How all this applies to Trump is that whatever the Framers might have thought about whether sitting presidents could be charged with crimes, only impeached, or both, is impossible to resolve.  Pure originalism, whatever that is, is impossible.  That is why nearly from the beginning of its history the US Supreme Court has adopted functionalism as a dominant mode for interpreting the  Constitution.  In famous cases such as Marbury v. Madison and McCulloch v. Maryland Chief Justice John Marshall looked to structure of the US Constitution and sought a functional answer to what the document meant.  We need to understand the Constitution as a blueprint for the national government.  This blueprint outlines the core values of what our democracy is supposed to represent and then how our institutions perform to fulfill these values.
At its core the US Constitution stands for a small cluster of values that included limited government, rule of law, separation of powers, and checks and balances.   There is no inherent government authority–the Constitution defines the limits of federal authority American democracy is not a monarchy.  Our Declaration of Independence, especially the second half, is a bill of particulars against the abuses of kings.  The US president is not a king.  The King perhaps can do no wrong, but presidents can, and they are not above the law.  We should always think of federal power as subject to limits–no one person or branch has absolute authority. 
Even if one could ascertain the original intent of the constitutional framers regarding what is an impeachable offense and whether a president could be charged with a crime, functionally it makes no sense to ask this question today.  Impeachment is a political judgment and in an era of partisan polarization, relying upon it as the sole remedy for criminal behavior for a president makes no sense.  Remember, the framers did not write a constitution anticipating or intending political parties to exist, especially of the type that have emerged today.  Impeachment simply is not a viable  remedy to check allegations of presidential criminal behavior.

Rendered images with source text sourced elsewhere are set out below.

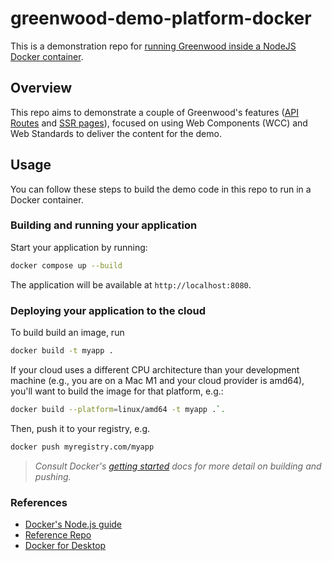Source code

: # greenwood-demo-platform-docker

This is a demonstration repo for [running Greenwood inside a NodeJS Docker container](https://www.greenwoodjs.dev/guides/hosting/#docker).

## Overview

This repo aims to demonstrate a couple of Greenwood's features ([API Routes](https://www.greenwoodjs.dev/docs/pages/api-routes/) and [SSR pages](https://www.greenwoodjs.dev/docs/pages/server-rendering/)), focused on using Web Components (WCC) and Web Standards to deliver the content for the demo.

## Usage

You can follow these steps to build the demo code in this repo to run in a Docker container.

### Building and running your application

Start your application by running:

```sh
docker compose up --build
```

The application will be available at `http://localhost:8080`.

### Deploying your application to the cloud

To build build an image, run

```sh
docker build -t myapp .
```

If your cloud uses a different CPU architecture than your development machine (e.g., you are on a Mac M1 and your cloud provider is amd64), you'll want to build the image for that platform, e.g.:

```sh
docker build --platform=linux/amd64 -t myapp .`.
```

Then, push it to your registry, e.g.

```sh
docker push myregistry.com/myapp
```

> _Consult Docker's [getting started](https://docs.docker.com/go/get-started-sharing/) docs for more detail on building and pushing._

### References

- [Docker's Node.js guide](https://docs.docker.com/language/nodejs/)
- [Reference Repo](https://github.com/docker/docker-nodejs-sample)
- [Docker for Desktop](https://docs.docker.com/desktop/)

Forty-four years ago in a different political climate it might have made sense to declare a President Nixon an unindicted co-conspirator for his actions in Watergate and its cover up.  But President Ford’s pardon of Nixon de facto if not de jure suggested he doubted that acts of the president could not be criminal.  A federal court agreed.  Today, the political climate is very different, suggesting that impeachment as an option is not there and that functionally, if one is to treat seriously the idea that presidents have to be held accountable for their actions, they must be subject to criminal prosecution.